Pull every line with "defining" from the data.

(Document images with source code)
+===+

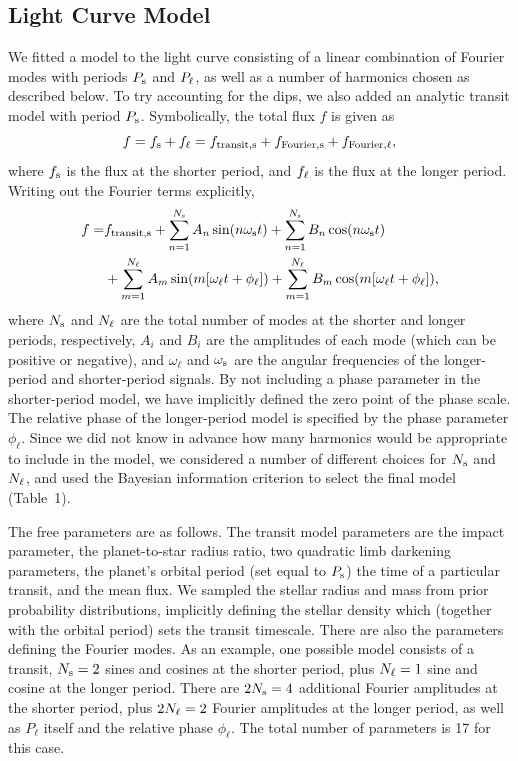 \documentclass[12pt,twocolumn,tighten,trackchanges]{aastex62}
\begin{document}
\subsection{Light Curve Model}

We fitted a model to the light curve consisting of a linear
combination of Fourier modes with periods $P_{\rm s}$ and $P_{\rm
\ell}$, as well as a number of harmonics chosen as described below. To
try accounting for the dips, we also added an analytic transit model
with period $P_{\rm s}$.  Symbolically, the total flux $f$ is given as
\begin{equation}
  f = f_{\rm s} + f_{\rm \ell}
  = f_{\rm transit,s} + f_{\rm Fourier,s} + f_{\rm Fourier,\ell},
\end{equation}
where $f_{\rm s}$ is the flux at the shorter period, and $f_{\rm
\ell}$ is the flux at the longer period.  Writing out the Fourier
terms explicitly,
\begin{align}
  f = &f_{\rm transit,s} + \sum_{n=1}^{N_{\rm s}} A_n \sin(n\omega_{\rm s}t)
  + \sum_{n=1}^{N_{\rm s}} B_n \cos(n\omega_{\rm s}t)\\
  &+ \sum_{m=1}^{N_{\rm \ell}} A_m \sin(m[\omega_{\rm \ell}t+\phi_{\rm \ell}])
  + \sum_{m=1}^{N_{\rm \ell}} B_m \cos(m[\omega_{\rm \ell}t+\phi_{\rm \ell}]), \nonumber
\end{align}
where $N_{\rm s}$ and $N_{\rm \ell}$ are the total number of modes at
the shorter and longer periods, respectively, $A_i$ and $B_i$ are the
amplitudes of each mode (which can be positive or negative), and
$\omega_\ell$ and $\omega_{\rm s}$ are the angular frequencies of the
longer-period and shorter-period signals. By not including a phase
parameter in the shorter-period model, we have implicitly defined the
zero point of the phase scale. The relative phase of the longer-period
model is specified by the phase parameter $\phi_\ell$.  Since we did
not know in advance how many harmonics would be appropriate to include
in the model, we considered a number of different choices for $N_{\rm
s}$ and $N_{\rm \ell}$, and used the Bayesian information criterion to
select the final model (Table~1).

The free parameters are as follows.  The transit model parameters are
the impact parameter, the planet-to-star radius ratio, two quadratic
limb darkening parameters, the planet's orbital period (set equal to
$P_{\rm s}$) the time of a particular transit, and the mean flux.  We
sampled the stellar radius and mass from prior probability
distributions, implicitly defining the stellar density which (together
with the orbital period) sets the transit timescale.  There are also
the parameters defining the Fourier modes.  As an example, one
possible model consists of a transit, $N_{\rm s}=2$ sines and cosines
at the shorter period, plus $N_{\rm \ell}=1$ sine and cosine at the
longer period.  There are $2N_{\rm s}=4$ additional Fourier amplitudes
at the shorter period, plus $2N_{\rm \ell}=2$ Fourier amplitudes at
the longer period, as well as $P_\ell$ itself and the relative phase
$\phi_\ell$.  The total number of parameters is 17 for this case.
\end{document}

+===+

*Solution to this task*.
distributions, implicitly defining the stellar density which (together
the parameters defining the Fourier modes.  As an example, one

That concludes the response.